“I wish the timing had been better,” I said. I looked at the roses he gave me. I preferred sunflowers.
“It’s not about the timing,” Sean said. “It’s about what’s right for us.” It had been a year since I’d seen him, but he still talked in that same convincing way that would have anyone ready to believe what he said was true.
“I’m engaged,” I said. “I can’t just walk away from him.”
“Yes you can.”
“It’s not that simple.”
“Why not? Tell him you can’t marry him because you love someone else.”
“I do love him.”
“You said you loved me.”
“I did. But you were never there. Nathan was.”
He looked away and ran his fingers though his hair. “What does that mean for us then?”
I gave the roses back to him. “It means we can’t be together.”
Eight months prior
We’d always be together. That’s what I thought. But here I was laying in a hospital bed with nothing but his rushed emails to keep me company. You’d think he’d write more since he was a journalist. But maybe he was tired of writing after doing it all day. He was probably suffering from jet lag when he wrote them. The travel magazine he worked for kept him going from place to place. Which is why he wasn’t with me during the surgery.
It all happened so fast. The test came back positive for cancer. The operation was scheduled to remove it.
The doctors said everything went well, and here I was resting in a hospital room alone until I fully recovered and could go home.
There was a knock on the door, and in came that man from this morning, Nathan.

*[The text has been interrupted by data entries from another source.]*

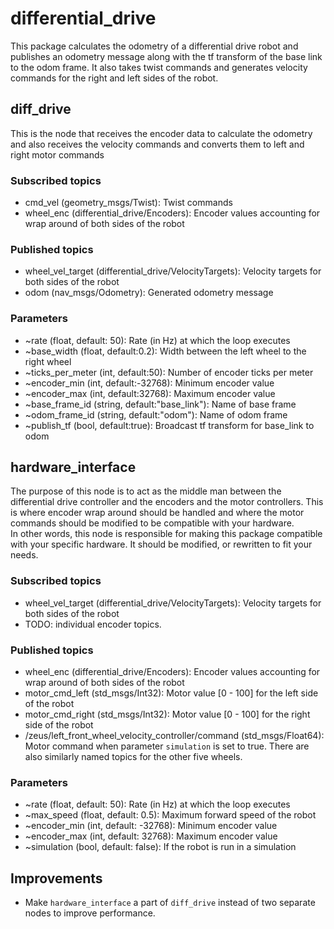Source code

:# differential_drive
This package calculates the odometry of a differential drive robot and publishes an odometry message along with the tf transform of the base link to the odom frame. It also takes twist commands and generates velocity commands for the right and left sides of the robot.

## diff_drive
This is the node that receives the encoder data to calculate the odometry and also receives the velocity commands and converts them to left and right motor commands
### Subscribed topics
* cmd_vel (geometry_msgs/Twist): Twist commands
* wheel_enc (differential_drive/Encoders): Encoder values accounting for wrap around of both sides of the robot

### Published topics
* wheel_vel_target (differential_drive/VelocityTargets): Velocity targets for both sides of the robot
* odom (nav_msgs/Odometry): Generated odometry message

### Parameters
* ~rate (float, default: 50): Rate (in Hz) at which the loop executes
* ~base_width (float, default:0.2): Width between the left wheel to the right wheel
* ~ticks_per_meter (int, default:50): Number of encoder ticks per meter
* ~encoder_min (int, default:-32768): Minimum encoder value
* ~encoder_max (int, default:32768): Maximum encoder value
* ~base_frame_id (string, default:"base_link"): Name of base frame
* ~odom_frame_id (string, default:"odom"): Name of odom frame
* ~publish_tf (bool, default:true): Broadcast tf transform for base_link to odom

## hardware_interface
The purpose of this node is to act as the middle man between the differential drive controller and the encoders and the motor controllers. This is where encoder wrap around should be handled and where the motor commands should be modified to be compatible with your hardware. <br>
In other words, this node is responsible for making this package compatible with your specific hardware. It should be modified, or rewritten to fit your needs.

### Subscribed topics
* wheel_vel_target (differential_drive/VelocityTargets): Velocity targets for both sides of the robot
* TODO: individual encoder topics. 
### Published topics
* wheel_enc (differential_drive/Encoders): Encoder values accounting for wrap around of both sides of the robot
* motor_cmd_left (std_msgs/Int32): Motor value [0 - 100] for the left side of the robot
* motor_cmd_right (std_msgs/Int32): Motor value [0 - 100] for the right side of the robot
* /zeus/left_front_wheel_velocity_controller/command (std_msgs/Float64): Motor command when parameter `simulation` is set to true. There are also similarly named topics for the other five wheels.

### Parameters
* ~rate (float, default: 50): Rate (in Hz) at which the loop executes
* ~max_speed (float, default: 0.5): Maximum forward speed of the robot
* ~encoder_min (int, default: -32768): Minimum encoder value
* ~encoder_max (int, default: 32768): Maximum encoder value
* ~simulation (bool, default: false): If the robot is run in a simulation

## Improvements
* Make `hardware_interface` a part of `diff_drive` instead of two separate nodes to improve performance.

He wasn’t as tall as Sean, but his smile made him seem 6’2. It also chased away my gloomy thoughts.
“I brought you this,” Nathan said, producing a rose from behind his back.
“Oh, you didn’t have to,” I said, but I was touched he’d come all the back here to bring me the rose. This morning he’d come in with a sunflower and a small get-well-soon card. I thought he had the wrong room, but he explained that he passed out flowers and cards to people in the hospital on the weekends. He had cancer himself when he was a teen, and ever since then would bring people in the hospital flowers. As we talked, I mentioned that my favorite flowers were roses.
“Well a favorite flower cheers a person up double the amount of just any other flower,” Nathan said, slipping the rose in the glass jar beside the sunflower.
“Does this mean you’ll be taking the sunflower somewhere else?” I joked. I was smiling for the first time since he left this morning.
“I guess since you’re so pretty, you can have both.” He winked.
I blushed, but enjoyed the compliment. For the first time since Sean left, I didn’t feel alone. I looked at the two flowers setting beside each other in the jar. I was surprised to find myself liking the sunflower more. Maybe my favorites were changing.